Just think about it. Who would have boarded these taxis if they were priced fairly? And how many drivers would have registered with them, if not for the unbelievably exorbitant (and fraudulent) incentives? Not many.
India is unfortunately a 'gareeb desh'. When compared to US' $70k & China's $12k, India's GDP per capita is around $2200 (around INR 1.8 Lakh/annum). How many cabs rides do you think can a guy making 1.8L in a year take? Maybe once a month? And that's when he's really feeling rich. But thanks to Uber & Ola's generous discounts, even our average Aakash took a cab every week, because it was free (or cheaper than an auto-rickshaw). This was the destruction of the market which these companies excelled in, while easily burning over 30,000 crores collectively. But not anymore. The average Aakash is back to taking a bus, making the market much smaller, as it always should have been.

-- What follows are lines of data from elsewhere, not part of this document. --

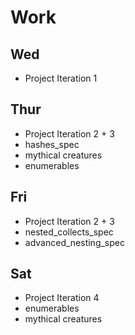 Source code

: # Work
  ## Wed
  - Project Iteration 1
 
  ## Thur
  - Project Iteration 2 + 3
  - hashes_spec
  - mythical creatures
  - enumerables
 
  ## Fri
  - Project Iteration 2 + 3
  - nested_collects_spec
  - advanced_nesting_spec
 
  ## Sat
  - Project Iteration 4
  - enumerables
  - mythical creatures
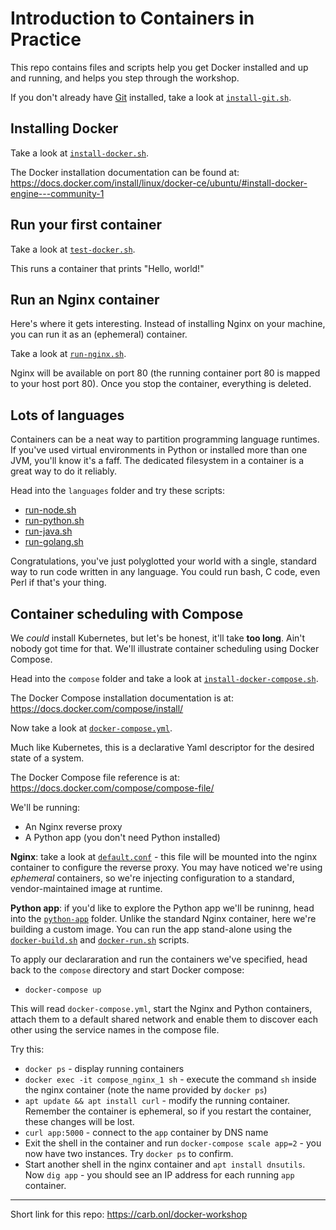 # Introduction to Containers in Practice

This repo contains files and scripts help you get Docker installed and up and running, and helps you step through the workshop.

If you don't already have [Git](https://git-scm.com/) installed, take a look at [`install-git.sh`](https://github.com/davidcarboni/docker-workshop/blob/master/install-git.sh).

## Installing Docker

Take a look at [`install-docker.sh`](https://github.com/davidcarboni/docker-workshop/blob/master/install-docker.sh). 

The Docker installation documentation can be found at: https://docs.docker.com/install/linux/docker-ce/ubuntu/#install-docker-engine---community-1

## Run your first container

Take a look at [`test-docker.sh`](https://github.com/davidcarboni/docker-workshop/blob/master/test-docker.sh).

This runs a container that prints "Hello, world!"

## Run an Nginx container

Here's where it gets interesting. Instead of installing Nginx on your machine, you can run it as an (ephemeral) container.

Take a look at [`run-nginx.sh`](https://github.com/davidcarboni/docker-workshop/blob/master/run-nginx.sh).

Nginx will be available on port 80 (the running container port 80 is mapped to your host port 80). Once you stop the container, everything is deleted.

## Lots of languages

Containers can be a neat way to partition programming language runtimes. If you've used virtual environments in Python or installed more than one JVM, you'll know it's a faff. The dedicated filesystem in a container is a great way to do it reliably.

Head into the `languages` folder and try these scripts:

 * [run-node.sh](https://github.com/davidcarboni/docker-workshop/blob/master/languages/run-node.sh)
 * [run-python.sh](https://github.com/davidcarboni/docker-workshop/blob/master/languages/run-python.sh)
 * [run-java.sh](https://github.com/davidcarboni/docker-workshop/blob/master/languages/run-java.sh)
 * [run-golang.sh](https://github.com/davidcarboni/docker-workshop/blob/master/languages/run-golang.sh)

Congratulations, you've just polyglotted your world with a single, standard way to run code written in any language. You could run bash, C code, even Perl if that's your thing.

## Container scheduling with Compose

We *could* install Kubernetes, but let's be honest, it'll take **too long**. Ain't nobody got time for that. We'll illustrate container scheduling using Docker Compose.

Head into the `compose` folder and take a look at [`install-docker-compose.sh`](https://github.com/davidcarboni/docker-workshop/blob/master/compose/install-docker-compose.sh).

The Docker Compose installation documentation is at: https://docs.docker.com/compose/install/

Now take a look at [`docker-compose.yml`](https://github.com/davidcarboni/docker-workshop/blob/master/compose/docker-compose.yml).

Much like Kubernetes, this is a declarative Yaml descriptor for the desired state of a system. 

The Docker Compose file reference is at: https://docs.docker.com/compose/compose-file/

We'll be running:

 * An Nginx reverse proxy
 * A Python app (you don't need Python installed)

**Nginx**: take a look at [`default.conf`](https://github.com/davidcarboni/docker-workshop/blob/master/compose/default.conf) - this file will be mounted into the nginx container to configure the reverse proxy. You may have noticed we're using *ephemeral* containers, so we're injecting configuration to a standard, vendor-maintained image at runtime.

**Python app**: if you'd like to explore the Python app we'll be runinng, head into the [`python-app`](https://github.com/davidcarboni/docker-workshop/tree/master/compose/python-app) folder. Unlike the standard Nginx container, here we're building a custom image. You can run the app stand-alone using the [`docker-build.sh`](https://github.com/davidcarboni/docker-workshop/blob/master/compose/python-app/docker-build.sh) and [`docker-run.sh`](https://github.com/davidcarboni/docker-workshop/blob/master/compose/python-app/docker-run.sh) scripts.

To apply our declararation and run the containers we've specified, head back to the `compose` directory and start Docker compose:

 * `docker-compose up`

This will read `docker-compose.yml`, start the Nginx and Python containers, attach them to a default shared network and enable them to discover each other using the service names in the compose file.

Try this:
 * `docker ps` - display running containers
 * `docker exec -it compose_nginx_1 sh` - execute the command `sh` inside the nginx container (note the name provided by `docker ps`)
 * `apt update && apt install curl` - modify the running container. Remember the container is ephemeral, so if you restart the container, these changes will be lost.
 * `curl app:5000` - connect to the `app` container by DNS name 
 * Exit the shell in the container and run `docker-compose scale app=2` - you now have two instances. Try `docker ps` to confirm.
 * Start another shell in the nginx container and `apt install dnsutils`. Now `dig app` - you should see an IP address for each running `app` container.

----

Short link for this repo: https://carb.onl/docker-workshop 
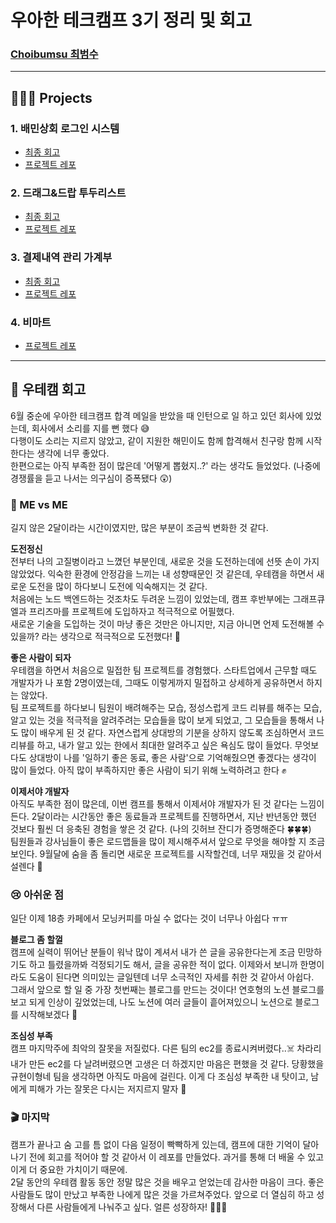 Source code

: # 우아한 테크캠프 3기 정리 및 회고

### [Choibumsu 최범수](https://github.com/choibumsu)

---

## 🧑🏻‍💻 Projects

### 1. 배민상회 로그인 시스템

- [최종 회고](https://github.com/choibumsu/My-Woowa-Techcamp3/tree/master/1-Martket)
- [프로젝트 레포](https://github.com/woowa-techcamp-2020/market-15)

### 2. 드래그&드랍 투두리스트

- [최종 회고](https://github.com/choibumsu/My-Woowa-Techcamp3/tree/master/2-Todo)
- [프로젝트 레포](https://github.com/woowa-techcamp-2020/todo-2)

### 3. 결제내역 관리 가계부

- [최종 회고](https://github.com/choibumsu/My-Woowa-Techcamp3/tree/master/3-HKB)
- [프로젝트 레포](https://github.com/woowa-techcamp-2020/hkb-11)

### 4. 비마트

- [프로젝트 레포](https://github.com/woowa-techcamp-2020/bmart-7)

---

## 🤔 우테캠 회고

6월 중순에 우아한 테크캠프 합격 메일을 받았을 때 인턴으로 일 하고 있던 회사에 있었는데, 회사에서 소리를 지를 뻔 했다 😅  
다행이도 소리는 지르지 않았고, 같이 지원한 해민이도 함께 합격해서 친구랑 함께 시작한다는 생각에 너무 좋았다.  
한편으로는 아직 부족한 점이 많은데 '어떻게 뽑혔지..?' 라는 생각도 들었었다.
(나중에 경쟁률을 듣고 나서는 의구심이 증폭됐다 😲)

### 🥊 ME vs ME

길지 않은 2달이라는 시간이였지만, 많은 부분이 조금씩 변화한 것 같다.

**도전정신**  
전부터 나의 고질병이라고 느꼈던 부분인데, 새로운 것을 도전하는데에 선뜻 손이 가지 않았었다. 익숙한 환경에 안정감을 느끼는 내 성향때문인 것 같은데, 우테캠을 하면서 새로운 도전을 많이 하다보니 도전에 익숙해지는 것 같다.  
처음에는 노드 백엔드하는 것조차도 두려운 느낌이 있었는데, 캠프 후반부에는 그래프큐엘과 프리즈마를 프로젝트에 도입하자고 적극적으로 어필했다.  
새로운 기술을 도입하는 것이 마냥 좋은 것만은 아니지만, 지금 아니면 언제 도전해볼 수 있을까? 라는 생각으로 적극적으로 도전했다! 🤟

**좋은 사람이 되자**  
우테캠을 하면서 처음으로 밀접한 팀 프로젝트를 경험했다. 스타트업에서 근무할 때도 개발자가 나 포함 2명이였는데, 그때도 이렇게까지 밀접하고 상세하게 공유하면서 하지는 않았다.  
팀 프로젝트를 하다보니 팀원이 배려해주는 모습, 정성스럽게 코드 리뷰를 해주는 모습, 알고 있는 것을 적극적을 알려주려는 모습들을 많이 보게 되었고, 그 모습들을 통해서 나도 많이 배우게 된 것 같다. 자연스럽게 상대방의 기분을 상하지 않도록 조심하면서 코드 리뷰를 하고, 내가 알고 있는 한에서 최대한 알려주고 싶은 욕심도 많이 들었다. 무엇보다도 상대방이 나를 '일하기 좋은 동료, 좋은 사람'으로 기억해줬으면 좋겠다는 생각이 많이 들었다. 아직 많이 부족하지만 좋은 사람이 되기 위해 노력하려고 한다 ✊

**이제서야 개발자**  
아직도 부족한 점이 많은데, 이번 캠프를 통해서 이제서야 개발자가 된 것 같다는 느낌이 든다. 2달이라는 시간동안 좋은 동료들과 프로젝트를 진행하면서, 지난 반년동안 했던 것보다 훨씬 더 응축된 경험을 쌓은 것 같다. (나의 깃허브 잔디가 증명해준다 🍀🍀🍀)  
팀원들과 강사님들이 좋은 로드맵들을 많이 제시해주셔서 앞으로 무엇을 해야할 지 조금 보인다. 9월달에 숨을 좀 돌리면 새로운 프로젝트를 시작할건데, 너무 재밌을 것 같아서 설렌다 🤗

### 😢 아쉬운 점

일단 이제 18층 카페에서 모닝커피를 마실 수 없다는 것이 너무나 아쉽다 ㅠㅠ

**블로그 좀 할껄**  
캠프에 실력이 뛰어난 분들이 워낙 많이 계셔서 내가 쓴 글을 공유한다는게 조금 민망하기도 하고 틀렸을까봐 걱정되기도 해서, 글을 공유한 적이 없다. 이제와서 보니까 한명이라도 도움이 된다면 의미있는 글일텐데 너무 소극적인 자세를 취한 것 같아서 아쉽다.  
그래서 앞으로 할 일 중 가장 첫번째는 블로그를 만드는 것이다! 연호형의 노션 블로그를 보고 되게 인상이 깊었었는데, 나도 노션에 여러 글들이 흩어져있으니 노션으로 블로그를 시작해보겠다 👊

**조심성 부족**  
캠프 마지막주에 최악의 잘못을 저질렀다. 다른 팀의 ec2를 종료시켜버렸다..☠️ 차라리 내가 만든 ec2를 다 날려버렸으면 고생은 더 하겠지만 마음은 편했을 것 같다. 당황했을 규현이형네 팀을 생각하면 아직도 마음에 걸린다. 이게 다 조심성 부족한 내 탓이고, 남에게 피해가 가는 잘못은 다시는 저지르지 말자 😬

### 🎬 마지막

캠프가 끝나고 숨 고를 틈 없이 다음 일정이 빡빡하게 있는데, 캠프에 대한 기억이 달아나기 전에 회고를 적어야 할 것 같아서 이 레포를 만들었다. 과거를 통해 더 배울 수 있고 이게 더 중요한 가치이기 때문에.  
2달 동안의 우테캠 활동 동안 정말 많은 것을 배우고 얻었는데 감사한 마음이 크다. 좋은 사람들도 많이 만났고 부족한 나에게 많은 것을 가르쳐주었다. 앞으로 더 열심히 하고 성장해서 다른 사람들에게 나눠주고 싶다. 얼른 성장하자! 🍾🍾🍾

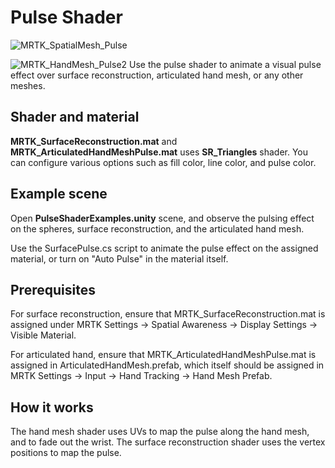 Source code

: # Pulse Shader
![MRTK_SpatialMesh_Pulse](https://user-images.githubusercontent.com/13754172/68261851-3489e200-fff6-11e9-9f6c-5574a7dd8db7.gif)

![MRTK_HandMesh_Pulse2](https://user-images.githubusercontent.com/13754172/68262035-e4f7e600-fff6-11e9-9858-796afd1cabc5.gif)
Use the pulse shader to animate a visual pulse effect over surface reconstruction, articulated hand mesh, or any other meshes.

## Shader and material
**MRTK_SurfaceReconstruction.mat** and **MRTK_ArticulatedHandMeshPulse.mat** uses **SR_Triangles** shader. You can configure various options such as fill color, line color, and pulse color.

## Example scene
Open **PulseShaderExamples.unity** scene, and observe the pulsing effect on the spheres, surface reconstruction, and the articulated hand mesh.

Use the SurfacePulse.cs script to animate the pulse effect on the assigned material, or turn on "Auto Pulse" in the material itself.

## Prerequisites
For surface reconstruction, ensure that MRTK_SurfaceReconstruction.mat is assigned under MRTK Settings -> Spatial Awareness -> Display Settings -> Visible Material.

For articulated hand, ensure that MRTK_ArticulatedHandMeshPulse.mat is assigned in ArticulatedHandMesh.prefab, which itself should be assigned in MRTK Settings -> Input -> Hand Tracking -> Hand Mesh Prefab.

## How it works
The hand mesh shader uses UVs to map the pulse along the hand mesh, and to fade out the wrist. The surface reconstruction shader uses the vertex positions to map the pulse.

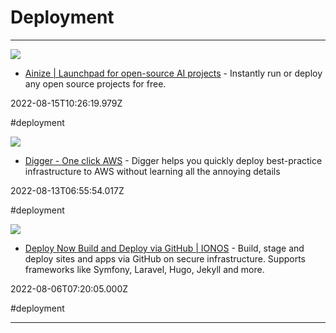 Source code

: # Deployment

---

![](https://ainize.ai/images/cover_image.png)

- [Ainize | Launchpad for open-source AI projects](https://ainize.ai) - Instantly run or deploy any open source projects for free.

2022-08-15T10:26:19.979Z

#deployment

![](https://rdl.ink/render/https%3A%2F%2Fdigger.dev)

- [Digger - One click AWS](https://digger.dev) - Digger helps you quickly deploy best-practice infrastructure to AWS without learning all the annoying details

2022-08-13T06:55:54.017Z

#deployment

![](https://www.ionos.com/logo.png)

- [Deploy Now Build and Deploy via GitHub | IONOS](https://www.ionos.com/hosting/deploy-now?ref=producthunt) - Build, stage and deploy sites and apps via GitHub on secure infrastructure. Supports frameworks like Symfony, Laravel, Hugo, Jekyll and more.

2022-08-06T07:20:05.000Z

#deployment

---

On the supply side, the fake incentives were making drivers actually rich. Those guys were making over a Lakh every month. Maybe even more! That was their expectation setting. Fast forward to real times, they're now making around 20k, minus a few expenses. Many of them are hoping for Reliance to launch its own Cab service and bring back the 'Acche din'. It's a tragicomedy.
Ola has around 3,000 employees. And the only way to feed those employees (handsomely) is by taking a heavy margin on the cab. Ola takes 20%. That's a terrible margin. But even that seems too steep to the driver who's slogging all day. Also, since the fake incentives are gone, the driver's dependent on cab fare (minus commission) for bread and butter. So he can't be taking the shitty Rs. 150 trips which leave nothing on the table. He needs big trips with good money. And preferably without commission. He can only make 7-10 in a day, so...
In short, the service is not failing because the companies are going lax, it's because this business model wasn't designed to be this big. It works as a niche business for the rich (or upper middle class, occasionally) who can pay the fair price for an AC cab without flinching.
This service was never "for everyone", as it was projected due to infinite VC money.
Annexure 1: The VC perspective & Economics 101
If at all you get a chance to discuss this with VCs, you'll hear that these investments are made with "future" in mind. According to them, these "habit forming" products will become reasonably profitable in the "future" when India's discretionary spending ability becomes nice. What's that point of comfortable spending ability where the average Aakash is happy to pay a premium for these luxuries? Per capita income of $6,000 (INR 4,80,000/year).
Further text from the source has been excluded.